Obviously, it makes no sense for them to be able to refuse distribution if they have no confidentiality agreements, but simply theorize that relevant ones might once have existed but they are too sloppy to keep them. That would make FOI toothless since they would pretty much always a) look for the agreements, b) find there aren’t any and then c) conclude the agreements may have existed but were lost and so d) refuse to give out the data!
I got the “we do not hold the requested information” reply also (Iceland, Ireland, Greenland, New Zealand, Thailand). Agree with you, Lucia, on waiting until all of the responses come out and then going forward from there – It should be interesting to see how this proceeds.
I already jumped the gun earlier today and re-requested the data in light of the MET Office memo regarding conditions for release of the data for academic purposes. My reply to Palmer (in part):
.
.
Since they provided the memo as the evidence that they could not release the data, I am interested to see what the new excuse will be given that the above request meets the conditions outlined in the memo.

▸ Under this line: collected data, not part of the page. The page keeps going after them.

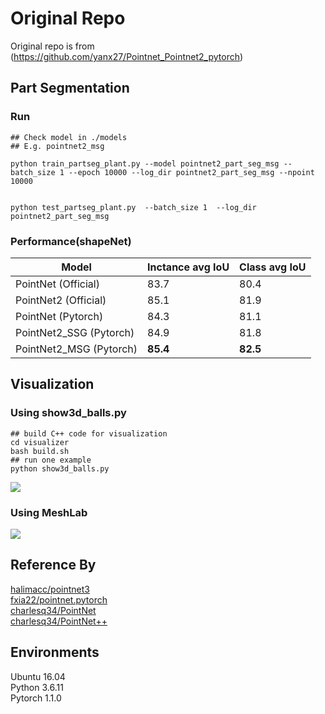 
# Original Repo 

Original repo is from (https://github.com/yanx27/Pointnet_Pointnet2_pytorch)


## Part Segmentation
### Run
```
## Check model in ./models 
## E.g. pointnet2_msg

python train_partseg_plant.py --model pointnet2_part_seg_msg --batch_size 1 --epoch 10000 --log_dir pointnet2_part_seg_msg --npoint 10000


python test_partseg_plant.py  --batch_size 1  --log_dir pointnet2_part_seg_msg
```
### Performance(shapeNet)
| Model | Inctance avg IoU| Class avg IoU 
|--|--|--|
|PointNet (Official)	|83.7|80.4	
|PointNet2 (Official)|85.1	|81.9	
|PointNet (Pytorch)|	84.3	|81.1|	
|PointNet2_SSG (Pytorch)|	84.9|	81.8	
|PointNet2_MSG (Pytorch)|	**85.4**|	**82.5**	




## Visualization
### Using show3d_balls.py
```
## build C++ code for visualization
cd visualizer
bash build.sh 
## run one example 
python show3d_balls.py
```
![](/visualizer/pic.png)

### Using MeshLab
![](/visualizer/pic2.png)


## Reference By
[halimacc/pointnet3](https://github.com/halimacc/pointnet3)<br>
[fxia22/pointnet.pytorch](https://github.com/fxia22/pointnet.pytorch)<br>
[charlesq34/PointNet](https://github.com/charlesq34/pointnet) <br>
[charlesq34/PointNet++](https://github.com/charlesq34/pointnet2)

## Environments
Ubuntu 16.04 <br>
Python 3.6.11 <br>
Pytorch 1.1.0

Just to anticipate the next round:
1) They do not physically have the confidentiality agreements.
2) Such agreements are confidential and are held by another agency which in run informs them that they are bound by confidentiality agreements the text of which agreements they are not entitled to see because their existence is confidential.
3) You would normally have the right to petition/appeal to the agency that has the agreements but the identity of the agency is a secret.
4) Cheerio and bugger off.
Mr. Palmer can probably count on getting FOIs till the data is freed.
Actually, people should individually craft them adding requests here and there. That way he can’t do stock responses.
Has anyone asked
1)which countries they possess the confidentiality documents
2)which countries they do not possess the confidentiality documents but believe they had them once upon a time
FrancisT–
A bunch of us picked 5 countries and asked specifically. This works better. People are asking various questions at this point. CRU has put up a web page which seems to suggest they have a confidentiality agreement with Bahrain. There are also documents from Spain and Denmark (I think.) Those don’t really indicate that confidentiality agreemnents are in place. The Danish (?) one only suggest that someone from CRU offered to be bound by one, but that’s not precisely evidence that the Danes held them to that.